Branson takes BA tie-up fight to Europe

Virgin founder attacks rival's efforts to smooth sign-off of American deal

British Airways' concessions to Europe's competition watchdog over its proposed tie-up with American Airlines (AA) were derided by Sir Richard Branson as "woefully inadequate" yesterday.

In an effort to address monopoly concerns raised by the European Commission last September, BA is offering to lease out four daily pairs of take-off and landing slots between the UK and the US – two to Boston and one each to Dallas and Miami – plus another two to New York that could be included "at some point in the future".

But Sir Richard, pictured below, who is the president of BA rival Virgin Atlantic and has campaigned vociferously against the BA/AA plan, claims that if the revenue-sharing agreement gets the go-ahead, it will destroy competition, raise prices and reduce choice on some of the busiest routes between Heathrow and the US.
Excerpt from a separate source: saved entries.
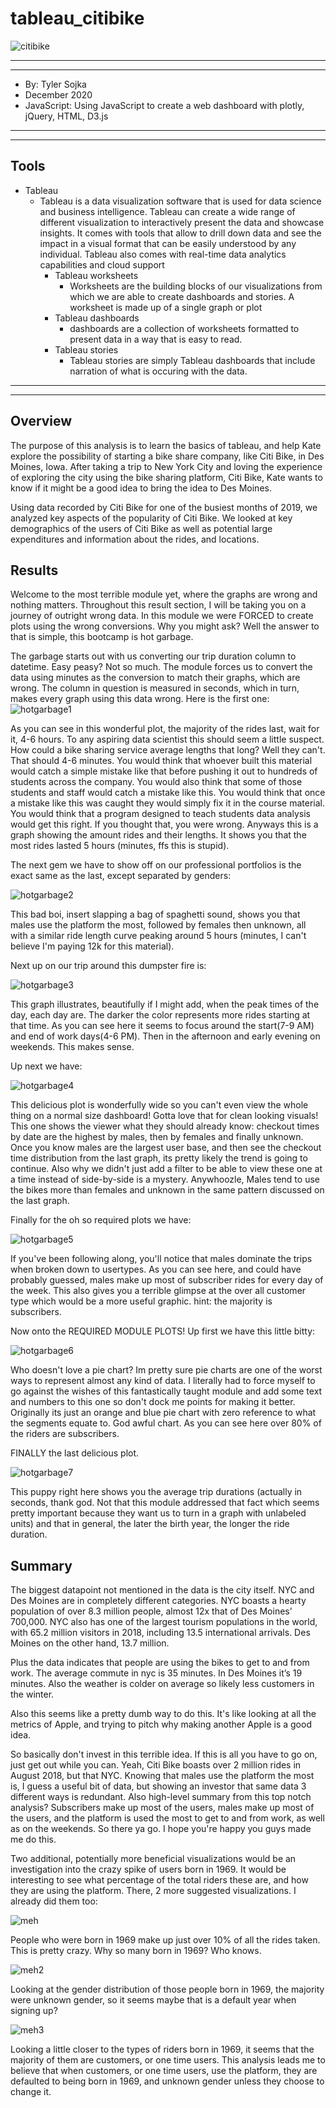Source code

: # tableau_citibike

![citibike](images/vectorstock_28455064.png)

*****
*****

* By: Tyler Sojka
* December 2020
* JavaScript: Using JavaScript to create a web dashboard with plotly, jQuery, HTML, D3.js
  
*****
*****

## Tools

* Tableau
  * Tableau is a data visualization software that is used for data science and business intelligence. Tableau can create a wide range of different visualization to interactively present the data and showcase insights. It comes with tools that allow to drill down data and see the impact in a visual format that can be easily understood by any individual. Tableau also comes with real-time data analytics capabilities and cloud support
    * Tableau worksheets
      * Worksheets are the building blocks of our visualizations from which we are able to create dashboards and stories. A worksheet is made up of a single graph or plot
    * Tableau dashboards
      * dashboards are a collection of worksheets formatted to present data in a way that is easy to read.
    * Tableau stories
      * Tableau stories are simply Tableau dashboards that include narration of what is occuring with the data.

*****
*****

## Overview

The purpose of this analysis is to learn the basics of tableau, and help Kate explore the possibility of starting a bike share company, like Citi Bike, in Des Moines, Iowa. After taking a trip to New York City and loving the experience of exploring the city using the bike sharing platform, Citi Bike, Kate wants to know if it might be a good idea to bring the idea to Des Moines.

Using data recorded by Citi Bike for one of the busiest months of 2019, we analyzed key aspects of the popularity of Citi Bike. We looked at key demographics of the users of Citi Bike as well as potential large expenditures and information about the rides, and locations.

## Results

Welcome to the most terrible module yet, where the graphs are wrong and nothing matters. Throughout this result section, I will be taking you on a journey of outright wrong data. In this module we were FORCED to create plots using the wrong conversions. Why you might ask? Well the answer to that is simple, this bootcamp is hot garbage.

The garbage starts out with us converting our trip duration column to datetime. Easy peasy? Not so much. The module forces us to convert the data using minutes as the conversion to match their graphs, which are wrong. The column in question is measured in seconds, which in turn, makes every graph using this data wrong. Here is the first one:
![hotgarbage1](images/checkout_len_for_users.png)

As you can see in this wonderful plot, the majority of the rides last, wait for it, 4-6 hours. To any aspiring data scientist this should seem a little suspect. How could a bike sharing service average lengths that long? Well they can't. That should 4-6 minutes. You would think that whoever built this material would catch a simple mistake like that before pushing it out to hundreds of students across the company. You would also think that some of those students and staff would catch a mistake like this. You would think that once a mistake like this was caught they would simply fix it in the course material. You would think that a program designed to teach students data analysis would get this right. If you thought that, you were wrong. Anyways this is a graph showing the amount rides and their lengths. It shows you that the most rides lasted 5 hours (minutes, ffs this is stupid).

The next gem we have to show off on our professional portfolios is the exact same as the last, except separated by genders:

![hotgarbage2](images/checkout_by_gender.png)

This bad boi, insert slapping a bag of spaghetti sound, shows you that males use the platform the most, followed by females then unknown, all with a similar ride length curve peaking around 5 hours (minutes, I can't believe I'm paying 12k for this material).

Next up on our trip around this dumpster fire is:

![hotgarbage3](images/trips_by_weekday_perhour.png)

This graph illustrates, beautifully if I might add, when the peak times of the day, each day are. The darker the color represents more rides starting at that time. As you can see here it seems to focus around the start(7-9 AM) and end of work days(4-6 PM). Then in the afternoon and early evening on weekends. This makes sense.

Up next we have:

![hotgarbage4](images/number_to_string:stoptime.png)

This delicious plot is wonderfully wide so you can't even view the whole thing on a normal size dashboard! Gotta love that for clean looking visuals! This one shows the viewer what they should already know: checkout times by date are the highest by males, then by females and finally unknown. Once you know males are the largest user base, and then see the checkout time distribution from the last graph, its pretty likely the trend is going to continue. Also why we didn't just add a filter to be able to view these one at a time instead of side-by-side is a mystery. Anywhoozle, Males tend to use the bikes more than females and unknown in the same pattern discussed on the last graph.

Finally for the oh so required plots we have:

![hotgarbage5](images/trips_by_gender_by_weekday.png)

If you've been following along, you'll notice that males dominate the trips when broken down to usertypes. As you can see here, and could have probably guessed, males make up most of subscriber rides for every day of the week. This also gives you a terrible glimpse at the over all customer type which would be a more useful graphic. hint: the majority is subscribers.

Now onto the REQUIRED MODULE PLOTS! Up first we have this little bitty:

![hotgarbage6](images/customer_type.png)

Who doesn't love a pie chart? Im pretty sure pie charts are one of the worst ways to represent almost any kind of data. I literally had to force myself to go against the wishes of this fantastically taught module and add some text and numbers to this one so don't dock me points for making it better. Originally its just an orange and blue pie chart with zero reference to what the segments equate to. God awful chart. As you can see here over 80% of the riders are subscribers.

FINALLY the last delicious plot.

![hotgarbage7](images/ave_trip_duration.png)

This puppy right here shows you the average trip durations (actually in seconds, thank god. Not that this module addressed that fact which seems pretty important because they want us to turn in a graph with unlabeled units) and that in general, the later the birth year, the longer the ride duration.

## Summary

The biggest datapoint not mentioned in the data is the city itself. NYC and Des Moines are in completely different categories. NYC boasts a hearty population of over 8.3 million people, almost 12x that of Des Moines’ 700,000. NYC also has one of the largest tourism populations in the world, with 65.2 million visitors in 2018, including 13.5 international arrivals. Des Moines on the other hand, 13.7 million.

Plus the data indicates that people are using the bikes to get to and from work. The average commute in nyc is 35 minutes.  In Des Moines it’s 19 minutes. Also the weather is colder on average so likely less customers in the winter.

Also this seems like a pretty dumb way to do this. It's like looking at all the metrics of Apple, and trying to pitch why making another Apple is a good idea.

So basically don't invest in this terrible idea. If this is all you have to go on, just get out while you can. Yeah, Citi Bike boasts over 2 million rides in August 2018, but that NYC. Knowing that males use the platform the most is, I guess a useful bit of data, but showing an investor that same data 3 different ways is redundant. Also high-level summary from this top notch analysis? Subscribers make up most of the users, males make up most of the users, and the platform is used the most to get to and from work, as well as on the weekends. So there ya go. I hope you're happy you guys made me do this.

Two additional, potentially more beneficial visualizations would be an investigation into the crazy spike of users born in 1969. It would be interesting to see what percentage of the total riders these are, and how they are using the platform. There, 2 more suggested visualizations. I already did them too:

![meh](images/Screen%20Shot%202020-12-21%20at%2010.31.43%20AM.png)

People who were born in 1969 make up just over 10% of all the rides taken. This is pretty crazy. Why so many born in 1969? Who knows.

![meh2](images/Screen%20Shot%202020-12-21%20at%2010.26.05%20AM.png)

Looking at the gender distribution of those people born in 1969, the majority were unknown gender, so it seems maybe that is a default year when signing up?

![meh3](images/Screen%20Shot%202020-12-21%20at%2010.36.56%20AM.png)

Looking a little closer to the types of riders born in 1969, it seems that the majority of them are customers, or one time users. This analysis leads me to believe that when customers, or one time users, use the platform, they are defaulted to being born in 1969, and unknown gender unless they choose to change it.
BA's latest offer to give up some take-off slots does not go far enough to address such concerns, according to Virgin Atlantic. The proposed alliance, which also includes Spain's Iberia (with which BA is in the process of merging), would, they say, still constitute a "monster monopoly" with an "overwhelming dominance".

Sir Richard met with Joaquin Almunia, the EU Competition Commissioner, this week to press Virgin Atlantic's arguments on the subject. "The proposals are woefully inadequate in counteracting the anti-competitive harm of a combined BA/AA," Sir Richard said. "I continue to question why the Commission is even considering these proposals to try to put right the consumer harm of this monster monopoly when it does not seem to have any evidence of concrete consumer benefits. You can't remedy the irremediable."

The proposals "fall far short of what is necessary" and Virgin Atlantic will use the time until the closure of the market-testing consultation on 10 April to fight its corner. "Consumers on both sides of the Atlantic are relying on the European Commission to protect their rights," Sir Richard said. "We will continue to work with the commission to help them recognise the potential damage BA/AA could cause as the new commissioner gets to grips with this important issue."

BA denies Virgin Atlantic's charges. The flag carrier maintains that the plan – which includes shared revenues and jointly managed schedules, pricing and capacity on transatlantic routes – will give customers cheaper fares, more connections and better access to a bigger network. It is also vital for the 11-carrier Oneworld alliance of airlines to compete with global rivals who already have already had transatlantic links signed off by competition authorities on both sides of the pond.

Willie Walsh, the chief executive of BA, said: "We've offered to lease slots to gain European Commission approval for our joint business which will bring benefits to our customers, shareholders and employees. It will also enable Oneworld to compete on a level playing field with the other global alliances across the Atlantic."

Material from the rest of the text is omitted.